- _DATA SUPPLIED_
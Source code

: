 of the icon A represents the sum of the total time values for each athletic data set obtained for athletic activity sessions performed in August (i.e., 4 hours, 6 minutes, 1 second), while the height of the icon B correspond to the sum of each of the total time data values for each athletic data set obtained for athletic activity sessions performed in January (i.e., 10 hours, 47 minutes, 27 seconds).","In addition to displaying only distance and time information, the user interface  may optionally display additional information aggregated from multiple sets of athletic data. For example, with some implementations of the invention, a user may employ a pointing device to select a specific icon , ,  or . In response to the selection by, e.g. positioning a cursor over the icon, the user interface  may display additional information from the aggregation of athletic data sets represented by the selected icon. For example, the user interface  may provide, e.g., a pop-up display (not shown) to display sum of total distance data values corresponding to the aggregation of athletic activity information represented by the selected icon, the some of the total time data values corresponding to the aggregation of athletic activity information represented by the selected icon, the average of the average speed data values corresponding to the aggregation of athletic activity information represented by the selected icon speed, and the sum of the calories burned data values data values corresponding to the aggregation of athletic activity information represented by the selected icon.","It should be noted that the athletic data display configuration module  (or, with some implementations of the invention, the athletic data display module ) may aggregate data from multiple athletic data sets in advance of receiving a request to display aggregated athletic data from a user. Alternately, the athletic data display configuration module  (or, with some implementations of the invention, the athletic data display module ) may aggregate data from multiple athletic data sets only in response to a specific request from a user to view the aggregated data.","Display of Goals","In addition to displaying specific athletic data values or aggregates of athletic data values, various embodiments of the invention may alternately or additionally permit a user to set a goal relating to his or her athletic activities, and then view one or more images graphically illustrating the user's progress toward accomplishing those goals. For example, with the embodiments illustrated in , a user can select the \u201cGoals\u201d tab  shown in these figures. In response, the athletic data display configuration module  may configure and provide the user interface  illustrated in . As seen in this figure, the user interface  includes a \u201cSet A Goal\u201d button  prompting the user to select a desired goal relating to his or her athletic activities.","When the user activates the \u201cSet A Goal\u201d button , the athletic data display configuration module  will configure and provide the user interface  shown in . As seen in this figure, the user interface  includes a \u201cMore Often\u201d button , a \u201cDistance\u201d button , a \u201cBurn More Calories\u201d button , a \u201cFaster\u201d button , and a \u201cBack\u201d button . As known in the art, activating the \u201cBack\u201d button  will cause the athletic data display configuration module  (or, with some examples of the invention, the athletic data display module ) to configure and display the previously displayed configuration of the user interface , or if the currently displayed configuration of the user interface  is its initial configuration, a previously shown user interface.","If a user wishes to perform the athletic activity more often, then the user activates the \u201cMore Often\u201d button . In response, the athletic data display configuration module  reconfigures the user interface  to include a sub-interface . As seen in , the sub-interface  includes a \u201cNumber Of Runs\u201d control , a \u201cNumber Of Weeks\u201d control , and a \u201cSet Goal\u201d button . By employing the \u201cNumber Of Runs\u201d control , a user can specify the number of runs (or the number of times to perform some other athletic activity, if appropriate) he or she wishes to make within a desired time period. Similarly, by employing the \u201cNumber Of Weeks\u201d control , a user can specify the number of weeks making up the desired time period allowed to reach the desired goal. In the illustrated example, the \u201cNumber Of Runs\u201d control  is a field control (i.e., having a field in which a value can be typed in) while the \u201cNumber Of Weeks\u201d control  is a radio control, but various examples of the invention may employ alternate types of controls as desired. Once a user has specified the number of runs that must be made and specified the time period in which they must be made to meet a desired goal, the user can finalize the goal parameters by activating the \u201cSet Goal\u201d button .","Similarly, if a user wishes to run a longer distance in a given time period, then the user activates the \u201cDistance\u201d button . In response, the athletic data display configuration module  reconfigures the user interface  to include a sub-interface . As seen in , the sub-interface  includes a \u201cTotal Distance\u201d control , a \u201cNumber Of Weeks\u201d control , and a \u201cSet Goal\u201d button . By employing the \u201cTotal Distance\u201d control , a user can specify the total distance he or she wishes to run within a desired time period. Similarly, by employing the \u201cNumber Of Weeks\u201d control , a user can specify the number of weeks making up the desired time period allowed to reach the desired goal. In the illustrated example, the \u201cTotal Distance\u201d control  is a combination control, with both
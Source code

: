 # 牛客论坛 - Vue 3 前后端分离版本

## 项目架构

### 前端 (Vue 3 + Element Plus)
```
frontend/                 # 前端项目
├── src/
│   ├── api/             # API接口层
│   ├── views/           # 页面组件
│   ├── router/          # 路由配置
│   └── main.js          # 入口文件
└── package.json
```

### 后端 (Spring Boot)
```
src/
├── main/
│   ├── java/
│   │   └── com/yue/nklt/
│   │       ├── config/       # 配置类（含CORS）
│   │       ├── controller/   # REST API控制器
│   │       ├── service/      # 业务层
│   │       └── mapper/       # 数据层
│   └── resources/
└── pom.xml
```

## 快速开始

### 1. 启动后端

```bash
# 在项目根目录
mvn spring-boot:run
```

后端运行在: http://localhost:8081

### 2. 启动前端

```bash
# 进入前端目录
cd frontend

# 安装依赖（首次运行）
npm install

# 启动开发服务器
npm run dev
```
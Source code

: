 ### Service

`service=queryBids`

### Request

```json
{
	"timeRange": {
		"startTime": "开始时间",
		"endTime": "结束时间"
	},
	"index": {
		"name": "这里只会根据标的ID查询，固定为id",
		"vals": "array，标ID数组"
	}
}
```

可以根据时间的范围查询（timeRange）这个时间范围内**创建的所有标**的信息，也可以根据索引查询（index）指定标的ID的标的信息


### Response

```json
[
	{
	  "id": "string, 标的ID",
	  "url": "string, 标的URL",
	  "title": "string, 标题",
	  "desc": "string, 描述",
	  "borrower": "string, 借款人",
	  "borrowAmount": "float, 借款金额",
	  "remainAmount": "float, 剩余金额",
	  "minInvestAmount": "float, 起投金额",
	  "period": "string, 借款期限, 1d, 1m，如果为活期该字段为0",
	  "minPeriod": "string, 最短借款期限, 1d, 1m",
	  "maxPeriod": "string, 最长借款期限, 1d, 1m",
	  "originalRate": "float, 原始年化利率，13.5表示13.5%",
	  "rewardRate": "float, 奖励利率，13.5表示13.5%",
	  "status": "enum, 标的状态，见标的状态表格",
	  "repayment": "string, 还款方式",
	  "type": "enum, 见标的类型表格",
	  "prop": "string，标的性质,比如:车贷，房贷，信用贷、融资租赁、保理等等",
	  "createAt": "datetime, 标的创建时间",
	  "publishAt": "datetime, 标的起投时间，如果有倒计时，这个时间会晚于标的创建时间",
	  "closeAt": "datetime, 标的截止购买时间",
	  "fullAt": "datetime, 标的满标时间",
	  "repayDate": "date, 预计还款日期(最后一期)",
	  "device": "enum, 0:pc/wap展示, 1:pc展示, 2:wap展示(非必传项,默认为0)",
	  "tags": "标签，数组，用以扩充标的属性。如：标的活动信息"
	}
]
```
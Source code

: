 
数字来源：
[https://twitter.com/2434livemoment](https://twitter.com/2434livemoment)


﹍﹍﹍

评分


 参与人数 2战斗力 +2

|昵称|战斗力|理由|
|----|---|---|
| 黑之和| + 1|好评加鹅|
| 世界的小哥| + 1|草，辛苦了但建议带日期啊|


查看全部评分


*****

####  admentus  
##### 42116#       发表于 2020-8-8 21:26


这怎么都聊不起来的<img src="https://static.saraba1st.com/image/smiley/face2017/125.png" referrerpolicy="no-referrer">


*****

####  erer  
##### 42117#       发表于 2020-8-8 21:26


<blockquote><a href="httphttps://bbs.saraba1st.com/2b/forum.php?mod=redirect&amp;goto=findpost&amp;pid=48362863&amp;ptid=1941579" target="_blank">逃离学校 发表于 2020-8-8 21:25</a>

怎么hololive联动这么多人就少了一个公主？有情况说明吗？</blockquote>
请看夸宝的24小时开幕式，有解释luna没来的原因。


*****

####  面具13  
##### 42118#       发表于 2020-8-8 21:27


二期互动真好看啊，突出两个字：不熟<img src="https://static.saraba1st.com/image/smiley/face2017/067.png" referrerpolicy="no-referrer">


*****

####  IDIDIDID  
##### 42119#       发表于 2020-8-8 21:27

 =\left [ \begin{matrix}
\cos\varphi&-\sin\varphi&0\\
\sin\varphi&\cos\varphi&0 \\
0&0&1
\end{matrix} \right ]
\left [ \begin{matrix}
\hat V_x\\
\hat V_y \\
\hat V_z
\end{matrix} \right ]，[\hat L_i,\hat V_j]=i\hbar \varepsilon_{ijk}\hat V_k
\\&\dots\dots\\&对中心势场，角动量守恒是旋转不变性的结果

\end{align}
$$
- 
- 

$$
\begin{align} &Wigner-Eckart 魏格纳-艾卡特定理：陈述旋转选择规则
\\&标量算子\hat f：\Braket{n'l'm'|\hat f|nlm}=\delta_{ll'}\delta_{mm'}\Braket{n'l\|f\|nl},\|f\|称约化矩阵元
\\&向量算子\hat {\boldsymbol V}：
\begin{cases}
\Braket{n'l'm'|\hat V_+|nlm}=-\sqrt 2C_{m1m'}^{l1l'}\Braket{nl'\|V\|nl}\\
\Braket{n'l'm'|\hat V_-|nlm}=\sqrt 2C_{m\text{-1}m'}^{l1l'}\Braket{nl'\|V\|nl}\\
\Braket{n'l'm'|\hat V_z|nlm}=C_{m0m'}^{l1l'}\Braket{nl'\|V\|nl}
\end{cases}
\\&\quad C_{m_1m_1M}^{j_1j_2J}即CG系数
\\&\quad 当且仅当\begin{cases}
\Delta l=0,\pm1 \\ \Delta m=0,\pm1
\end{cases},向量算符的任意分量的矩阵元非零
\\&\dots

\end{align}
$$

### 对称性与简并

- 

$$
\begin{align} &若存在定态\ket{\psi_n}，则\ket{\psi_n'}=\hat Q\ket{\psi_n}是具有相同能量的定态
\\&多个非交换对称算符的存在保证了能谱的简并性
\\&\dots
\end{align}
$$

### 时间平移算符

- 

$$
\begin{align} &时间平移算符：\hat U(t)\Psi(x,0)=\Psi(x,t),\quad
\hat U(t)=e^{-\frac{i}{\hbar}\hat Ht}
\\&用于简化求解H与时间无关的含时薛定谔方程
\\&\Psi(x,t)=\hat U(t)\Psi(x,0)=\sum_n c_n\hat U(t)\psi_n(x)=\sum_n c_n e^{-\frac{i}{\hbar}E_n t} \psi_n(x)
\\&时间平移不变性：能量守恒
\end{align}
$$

- _PROBLEM DESCRIPTION_
The answer must be a single number: how many lines in the data above contain the string "cases".

- _PROBLEM SOLUTION_
4